Da qualche giorno ho terminato la visione di Parenthood — la serie NBC del 2010, sei stagioni, famiglia Braverman, Berkeley, California, disponibile su Netflix.
Esiste un adattamento italiano chiamato Tutto può succedere, famiglia Ferraro, Roma, Fiumicino, stessa storia più o meno, recuperabile su RaiPlay: se avete un weekend libero, fuori piove e avete una certa tolleranza al pianto in presenza di sconosciuti, potrebbe essere un investimento interessante.
Non è una serie che fa rumore, non ci sono serial killer, non ci sono rivelazioni scioccanti nel finale di stagione, non muore nessuno in modi particolarmente creativi, niente medical drama, non è scritta da Shonda Rhimes, nessun elicottero che plana in ospedale.

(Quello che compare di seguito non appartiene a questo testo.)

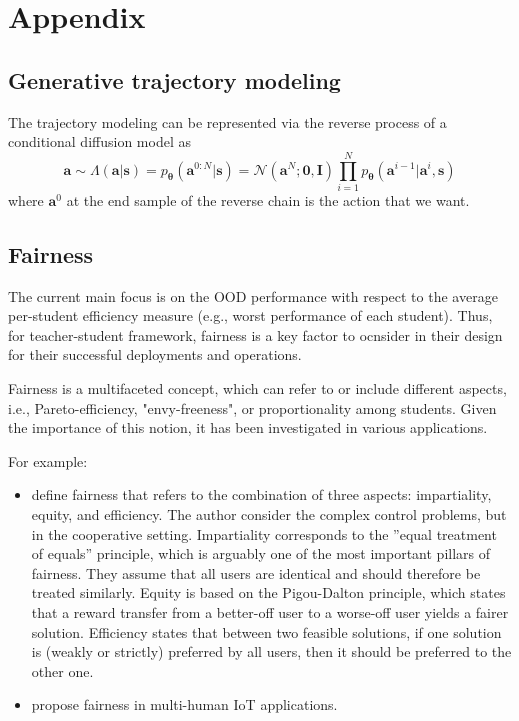 \documentclass{article}
\newcommand\mI{\bm{I}}
\newcommand\va{\bm{a}}
\newcommand\vs{\bm{s}}
\begin{document}

 
\appendix








\section{Appendix}


\subsection{Generative trajectory modeling}
The trajectory modeling can be represented via the reverse process of a conditional diffusion model as
\begin{equation*}
    \va \sim \Lambda(\va|\vs) = p_{\bm{\theta}}(\va^{0:N}|\vs)=\mathcal{N}(\va^N;\bm{0},\mI)\prod_{i=1}^N p_{\bm{\theta}}(\va^{i-1}|\va^i,\vs)
\end{equation*}
where $\va^0$ at the end sample of the reverse chain is the action that we want. 
\subsection{Fairness}


The current main focus is on the OOD performance with respect to the average per-student efficiency measure (e.g., worst performance of each student). Thus, for teacher-student framework, fairness is a key factor to ocnsider in their design for their successful deployments and operations.

Fairness is a multifaceted concept, which can refer to or include different aspects, i.e., Pareto-efficiency, "envy-freeness", or proportionality among students. Given the importance of this notion, it has been investigated in various applications. 

For example:
\begin{itemize}
    \item \cite{zimmer2021learning} define fairness that refers to the combination of three aspects:  impartiality, equity, and efficiency. The author consider the complex control problems, but in the cooperative setting. Impartiality corresponds to the ”equal treatment of equals” principle, which is arguably one of the most important pillars of fairness. They  assume that all users are identical and should therefore be treated similarly.  Equity is based on the Pigou-Dalton principle,  which states that a reward transfer from a better-off user to a worse-off user yields a fairer solution. Efficiency states that between two feasible solutions, if one solution is (weakly or strictly) preferred by all users, then it should be preferred to the other one.
    \item \cite{elmalaki2021fair} propose fairness in multi-human IoT applications. 
\end{itemize}
\end{document}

Parla della storia di quattro fratelli adulti con le rispettive famiglie, li osserviamo crescere, litigare, sbagliare, scusarsi, ricominciare — sotto lo sguardo di due genitori che li amano moltissimo e che, nel farlo, hanno trasmesso loro una notevole quantità di materiale irrisolto. Proprio come spesso capita nelle famiglie della vita reale. L’ho recuperata tardi, ma appassionata in 3,2,1.

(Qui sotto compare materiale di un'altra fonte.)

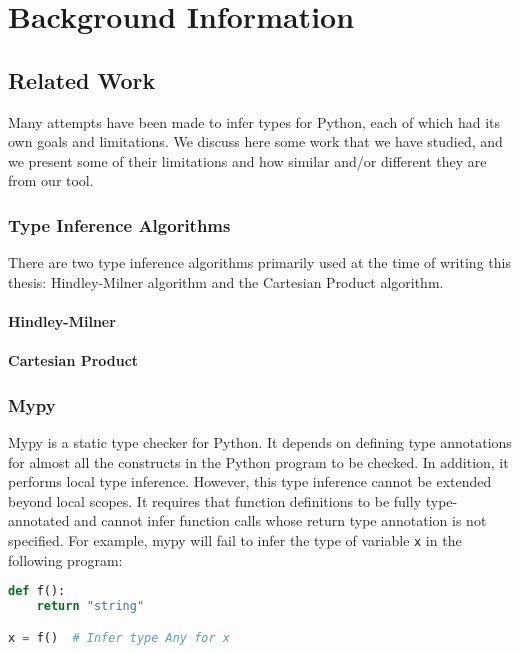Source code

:
\chapter{Background Information}\label{chapter:background}

\section{Related Work}
Many attempts have been made to infer types for Python, each of which had its own goals and limitations. We discuss here some work that we have studied, and we present some of their limitations and how similar and/or different they are from our tool.

\subsection{Type Inference Algorithms}
There are two type inference algorithms primarily used at the time of writing this thesis: Hindley-Milner algorithm and the Cartesian Product algorithm.

\subsubsection{Hindley-Milner}
\subsubsection{Cartesian Product}

\subsection{Mypy \cite{mypy}}
Mypy is a static type checker for Python. It depends on defining type annotations for almost all the constructs in the Python program to be checked. In addition, it performs local type inference. However, this type inference cannot be extended beyond local scopes. It requires that function definitions to be fully type-annotated and cannot infer function calls whose return type annotation is not specified. For example, mypy will fail to infer the type of variable \lstinline|x| in the following program:

\begin{lstlisting}[language=Python]
def f():
	return "string"

x = f()  # Infer type Any for x
\end{lstlisting}

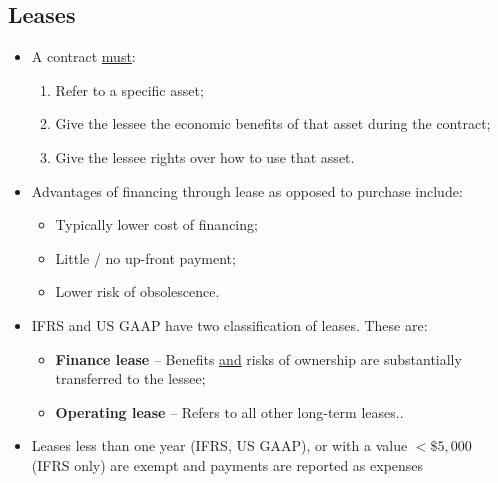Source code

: \documentclass[../notes_compiled.tex]{subfiles}
\begin{document}
\subsection{Leases}
\begin{itemize}
\item A contract \underline{must}:
\begin{enumerate}
\item Refer to a specific asset;
\item Give the lessee the economic benefits of that asset during the contract;
\item Give the lessee rights over how to use that asset.
\end{enumerate}
\item Advantages of financing through lease as opposed to purchase include:
\begin{itemize}
\item Typically lower cost of financing;
\item Little / no up-front payment;
\item Lower risk of obsolescence.
\end{itemize}
\item IFRS and US GAAP have two classification of leases. These are:
\begin{itemize} 
\item \textbf{Finance lease} -- Benefits \underline{and} risks of ownership are substantially transferred to the lessee;
\item \textbf{Operating lease} -- Refers to all other long-term leases..
\end{itemize}
\item Leases less than one year (IFRS, US GAAP), or with a value $<\$5,000$ (IFRS only) are exempt and payments are reported as expenses
\end{itemize}
\end{document}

C’è una scena all’inizio della stagione in cui il figlio maggiore, Adam nella versione originale, reagisce a una crisifamiliare esattamente come farebbe suo padre Zeek: si mette al centro, prende le redini, sovrasta tutti con la certezza di sapere cosa fare. E il punto non è che lo faccia male, ma che neanche se ne accorge. In quel momento è così dentro al copione relazionale che non riesce neanche a vederlo come tale.
In stanza di terapia si ascolta spesso la frase “sono diventato mio padre” o “ho giurato a me stessa che non avrei mai fatto come mia madre.” Oppure, nella versione più silenziosa e per questo più difficile da intercettare: “Non capisco perché con i miei figli mi comporto così.”
Abbiamo già parlato di Bowlby e di come nei suoi scritti parla di costruzione di modelli operativi interni, ovvero delle rappresentazioni mentali di come funzionano le relazioni. Non teorie, non ragionamenti, proprio rappresentazioni. Schemi incorporati come fossero mappe per orientarsi.
Queste mappe di cosa parlano? Di quanto posso fidarmi dell’altro, quanto devo guadagnarmi l’amore dell’altro. Sechiedere aiuto è sicuro o rischioso, ancora, se il conflitto distrugge o si può sopravvivere anche a quello; se occupare spazio è lecito o sempre un po’ troppo.
Queste mappe vengono costruite prima che esistano le parole per descriverle quando l’unico linguaggio disponibile è il corpo, la temperatura, la risposta o la non risposta di chi ci tiene in braccio o meno. E poi vengono con noi, ovunque: al lavoro, nelle amicizie, nelle relazioni romantiche, nel modo in cui entriamo in una stanza e in quello in cui ne usciamo.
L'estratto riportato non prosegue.